In 2011, New York City police stopped and questioned a total of 685,000 civilians. A high percentage of those stops were made because the suspect appeared to be casing a victim or a property, or acting as a lookout for an accomplice. Notably, the same proportion of police stops of blacks and whites -- 12 percent -- resulted in a summons or an arrest, suggesting that the officers used a consistent, race-neutral standard of behavioral indicators to inform their decisions vis a vis civilian stops. Many critics of the police have claimed, however, that a 12% arrest-or-summons rate is too low to justify the continued practice of police stops. Heather Mac Donald addresses their objections:
"[J]ust because someone isn’t arrested or summonsed doesn’t mean that the stop didn’t deter a crime. Someone who was casing a victim for a robbery and stopped for that suspicious behavior may not have evidence of a crime on him to justify an arrest, but that stop in all likelihood prevented someone else from being victimized.

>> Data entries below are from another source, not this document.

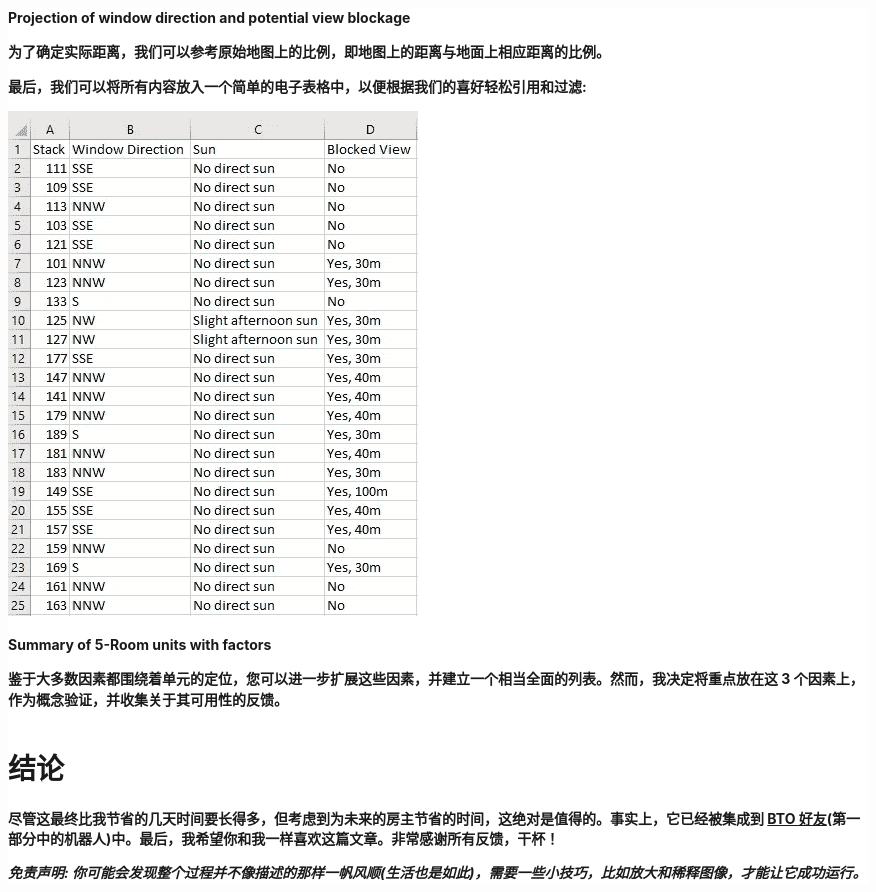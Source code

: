 ****Projection of window direction and potential view blockage****

****为了确定实际距离，我们可以参考原始地图上的比例，即地图上的距离与地面上相应距离的比例。****

****最后，我们可以将所有内容放入一个简单的电子表格中，以便**根据我们的喜好轻松引用**和**过滤**:****

****![](img/230d927b2aa6d44610f06e5db69062f0.png)****

****Summary of 5-Room units with factors****

****鉴于大多数因素都围绕着单元的定位，您可以进一步扩展这些因素，并建立一个相当全面的列表。然而，我决定将重点放在这 3 个因素上，作为概念验证，并收集关于其可用性的反馈。****

# ****结论****

****尽管这最终比我节省的几天时间要长得多，但考虑到为未来的房主节省的时间，这绝对是值得的。事实上，它已经被集成到 [BTO 好友](https://t.me/btobuddy_bot)(第一部分中的机器人)中。最后，我希望你和我一样喜欢这篇文章。非常感谢所有反馈，干杯！****

*******免责声明:*** *你可能会发现整个过程并不像描述的那样一帆风顺(生活也是如此)，需要一些小技巧，比如放大和稀释图像，才能让它成功运行。*****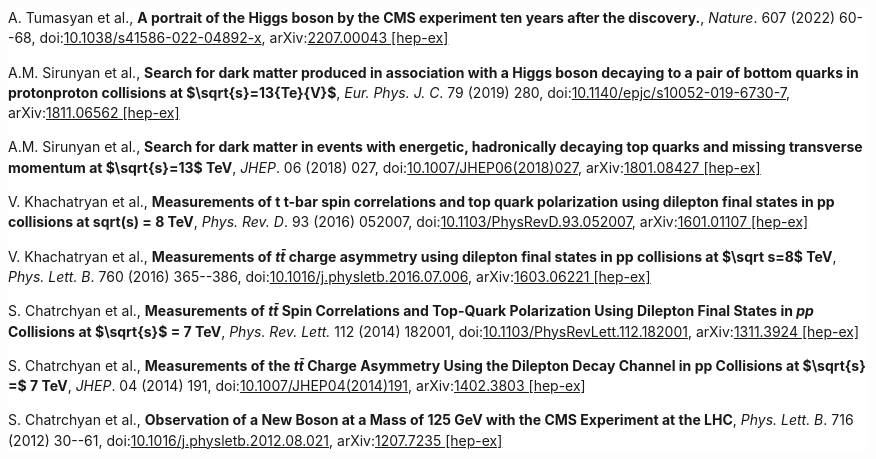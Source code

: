 A. Tumasyan et al., **A portrait of the Higgs boson
by the CMS experiment ten years after the discovery.**, *Nature*. 607
(2022) 60--68,
doi:[10.1038/s41586-022-04892-x](https://doi.org/10.1038/s41586-022-04892-x),
arXiv:[2207.00043 \[hep-ex\]](http://arxiv.org/abs/2207.00043)


A.M. Sirunyan et al., **Search for dark matter
produced in association with a Higgs boson decaying to a pair of bottom
quarks in protonproton collisions at $\sqrt{s}=13{Te}{V}$**, *Eur. Phys.
J. C*. 79 (2019) 280,
doi:[10.1140/epjc/s10052-019-6730-7](https://doi.org/10.1140/epjc/s10052-019-6730-7),
arXiv:[1811.06562 \[hep-ex\]](http://arxiv.org/abs/1811.06562)


A.M. Sirunyan et al., **Search for dark matter in
events with energetic, hadronically decaying top quarks and missing
transverse momentum at $\sqrt{s}=13$ TeV**, *JHEP*. 06 (2018) 027,
doi:[10.1007/JHEP06(2018)027](https://doi.org/10.1007/JHEP06(2018)027),
arXiv:[1801.08427 \[hep-ex\]](http://arxiv.org/abs/1801.08427)


V. Khachatryan et al., **Measurements of t t-bar
spin correlations and top quark polarization using dilepton final states
in pp collisions at sqrt(s) = 8 TeV**, *Phys. Rev. D*. 93 (2016) 052007,
doi:[10.1103/PhysRevD.93.052007](https://doi.org/10.1103/PhysRevD.93.052007),
arXiv:[1601.01107 \[hep-ex\]](http://arxiv.org/abs/1601.01107)


V. Khachatryan et al., **Measurements of $t \bar t$
charge asymmetry using dilepton final states in pp collisions at
$\sqrt s=8$ TeV**, *Phys. Lett. B*. 760 (2016) 365--386,
doi:[10.1016/j.physletb.2016.07.006](https://doi.org/10.1016/j.physletb.2016.07.006),
arXiv:[1603.06221 \[hep-ex\]](http://arxiv.org/abs/1603.06221)


S. Chatrchyan et al., **Measurements of $t\bar{t}$
Spin Correlations and Top-Quark Polarization Using Dilepton Final States
in $pp$ Collisions at $\sqrt{s}$ = 7 TeV**, *Phys. Rev. Lett.* 112
(2014) 182001,
doi:[10.1103/PhysRevLett.112.182001](https://doi.org/10.1103/PhysRevLett.112.182001),
arXiv:[1311.3924 \[hep-ex\]](http://arxiv.org/abs/1311.3924)


S. Chatrchyan et al., **Measurements of the
$t\bar{t}$ Charge Asymmetry Using the Dilepton Decay Channel in pp
Collisions at $\sqrt{s} =$ 7 TeV**, *JHEP*. 04 (2014) 191,
doi:[10.1007/JHEP04(2014)191](https://doi.org/10.1007/JHEP04(2014)191),
arXiv:[1402.3803 \[hep-ex\]](http://arxiv.org/abs/1402.3803)


S. Chatrchyan et al., **Observation of a New Boson
at a Mass of 125 GeV with the CMS Experiment at the LHC**, *Phys. Lett.
B*. 716 (2012) 30--61,
doi:[10.1016/j.physletb.2012.08.021](https://doi.org/10.1016/j.physletb.2012.08.021),
arXiv:[1207.7235 \[hep-ex\]](http://arxiv.org/abs/1207.7235)

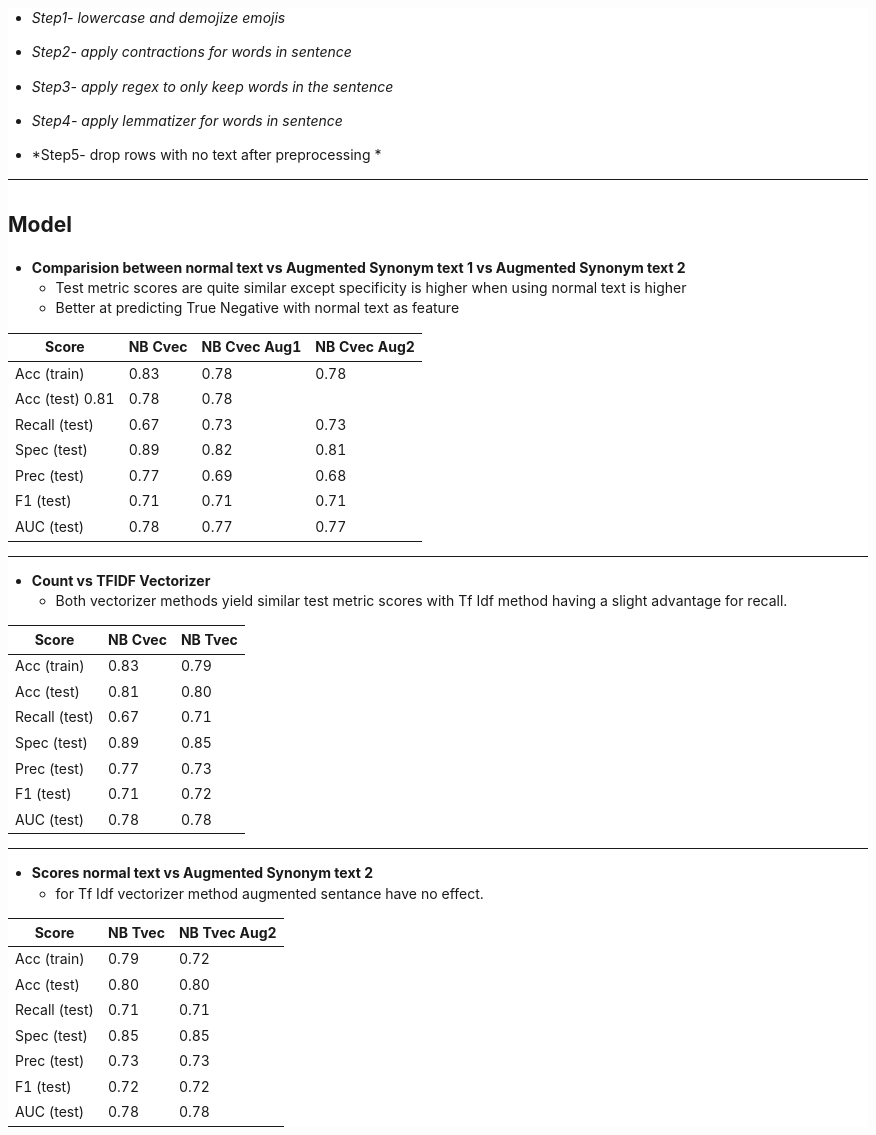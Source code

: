 - *Step1- lowercase and demojize emojis*

- *Step2- apply contractions for words in sentence*

- *Step3- apply regex to only keep words in the sentence*

- *Step4- apply lemmatizer for words in sentence*

- *Step5- drop rows with no text after preprocessing *

---
## Model

- **Comparision between normal text vs Augmented Synonym text 1 vs Augmented Synonym text 2**
    - Test metric scores are quite similar except specificity is higher when using normal text is higher
    - Better at predicting True Negative with normal text as feature
    
Score|NB Cvec	|NB Cvec Aug1	|NB Cvec Aug2
---|---|---|---
Acc (train)	|0.83	|0.78	|0.78
Acc (test)	0.81	|0.78	|0.78
Recall (test)	|0.67	|0.73	|0.73
Spec (test)	|0.89	|0.82	|0.81
Prec (test)	|0.77	|0.69	|0.68
F1 (test)	|0.71	|0.71	|0.71
AUC (test)	|0.78	|0.77	|0.77


    
---
- **Count vs TFIDF Vectorizer**
    - Both vectorizer methods yield similar test metric scores with Tf Idf method having a slight advantage for recall.
    
Score|	NB Cvec	|NB Tvec
---|---|---
Acc (train)|	0.83	|0.79
Acc (test)|	0.81	|0.80
Recall (test)|	0.67	|0.71
Spec (test)|	0.89	|0.85
Prec (test)|	0.77	|0.73
F1 (test)|	0.71	|0.72
AUC (test)|	0.78	|0.78

    
---
- **Scores normal text vs Augmented Synonym text 2**
    - for Tf Idf vectorizer method augmented sentance have no effect.
    
Score|	NB Tvec	|NB Tvec Aug2|
---|---|---
Acc (train)|	0.79|	0.72|
Acc (test)|	0.80|	0.80|
Recall (test)|	0.71|	0.71|
Spec (test)|	0.85|	0.85|
Prec (test)|	0.73|	0.73|
F1 (test)|	0.72|	0.72|
AUC (test)|	0.78|	0.78|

To be sure, thousands of innocent New Yorkers have been questioned by the police. Even though such stops may have been justified given the information the officer had at the time, they’re still humiliating and infuriating experiences. But if the trade-off is an increased risk of getting stopped in a high-crime neighborhood versus an increased risk of getting shot there, most people would choose the former. New York’s proactive policing, which seeks to stop crime before it happens, has brought the longest, steepest crime drop in recorded history. No other city comes close."

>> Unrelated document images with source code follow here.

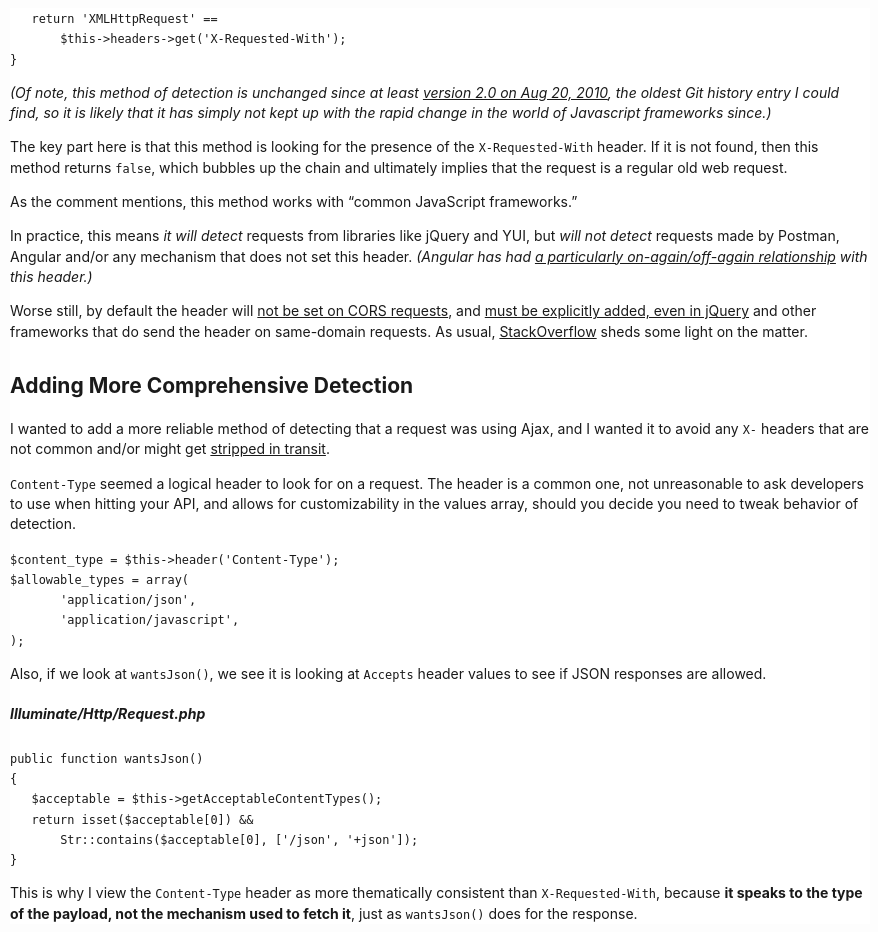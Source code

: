        return 'XMLHttpRequest' == 
           $this->headers->get('X-Requested-With');
    }

*(Of note, this method of detection is unchanged since at least [version 2.0 on Aug 20, 2010](https://github.com/symfony/symfony/blob/bf82cf42dda099f8c0b6648b7dbd8e8ea7397c1e/src/Symfony/Component/HttpFoundation/Request.php#L640), the oldest Git history entry I could find, so it is likely that it has simply not kept up with the rapid change in the world of Javascript frameworks since.)*

The key part here is that this method is looking for the presence of the `X-Requested-With` header. If it is not found, then this method returns `false`, which bubbles up the chain and ultimately implies that the request is a regular old web request.

As the comment mentions, this method works with “common JavaScript frameworks.” 

In practice, this means *it will detect* requests from libraries like jQuery and YUI, but *will not detect* requests made by Postman, Angular and/or any mechanism that does not set this header. *(Angular has had [a particularly on-again/off-again relationship](http://encosia.com/making-angulars-http-work-with-request-isajaxrequest/%20) with this header.)*

Worse still, by default the header will [not be set on CORS requests](http://stackoverflow.com/questions/8163703/cross-domain-ajax-doesnt-send-x-requested-with-header), and [must be explicitly added, even in jQuery](https://remysharp.com/2011/04/21/getting-cors-working) and other frameworks that do send the header on same-domain requests. As usual, [StackOverflow](http://stackoverflow.com/a/22533680) sheds some light on the matter.

## Adding More Comprehensive Detection
I wanted to add a more reliable method of detecting that a request was using Ajax, and I wanted it to avoid any `X-` headers that are not common and/or might get [stripped in transit](https://www.w3.org/TR/ct-guidelines/#sec-altering-header-values). 

`Content-Type` seemed a logical header to look for on a request. The header is a common one, not unreasonable to ask developers to use when hitting your API, and allows for customizability in the values array, should you decide you need to tweak behavior of detection.

    $content_type = $this->header('Content-Type');
    $allowable_types = array(
           'application/json', 
           'application/javascript',
    );

Also, if we look at `wantsJson()`, we see it is looking at `Accepts` header values to see if JSON responses are allowed. 

##### Illuminate/Http/Request.php
    public function wantsJson()
    {
       $acceptable = $this->getAcceptableContentTypes();
       return isset($acceptable[0]) &&
           Str::contains($acceptable[0], ['/json', '+json']);
    }
 
This is why I view the `Content-Type` header as more thematically consistent than `X-Requested-With`, because **it speaks to the type of the payload, not the mechanism used to fetch it**, just as `wantsJson()` does for the response.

In 2013, Judge Shira Scheindlin presided over the Floyd
v. City of New York
civil-rights lawsuit which the Center for Constitutional Rights filed
as a challenge to the stop-and-frisk
practices of the NYPD. In
a historic decision (rendered on August 12), Scheindlin ruled that stop-and-frisk
was unconstitutional. “In their zeal to defend a policy
that they believe to be effective,” she
said, “[city officials] have willfully ignored
overwhelming proof that the policy of [police] targeting 'the right people' is
racially discriminatory and therefore violates the United States
Constitution.”
In response to Judge Scheindlin's ruling, Heather Mac Donald wrote the following:
The key moment of Scheindlin’s ruling comes with her discussion of the stops performed by one of the NYPD’s most hard-working members.
During a three-month period of 2009, the high-crime Fort Greene area of Brooklyn had been experiencing a spate of robberies, burglaries and gun violence. The robbery victims described their assailants as four to five black males between the ages of 14 to 19; the burglary victims reported the suspect as a Hispanic male between 5’8’’ and 5’9’’, in his 30s; and the shooting suspect was described as a black male in his 20s.
During that same period, Officer Edgar Gonzalez of Brooklyn’s 88th Precinct conducted 134 stops, 128 of which had black or Hispanic subjects. That stop ratio is consistent not only with the specific crime patterns then afflicting Fort Greene but also with the overall rate of crime in Gonzalez’s precinct. Blacks and Hispanics commit nearly 99 percent of all violent crime in the 88th Precinct and over 93 percent of all crime.
Scheindlin, however, apparently believes that population ratios are the proper benchmark for measuring the legality of stop activity. She points out that Gonzalez’s racial stop rate “far exceeds the percentage of blacks and Hispanics in the local population (60 percent).”
In other words, though whites and Asians commit less than 1 percent of violent crime in the 88th Precinct and less than 6 percent of all crime, according to Scheindlin 40 percent of all stops should be of whites and Asians, to match their representation in the local population.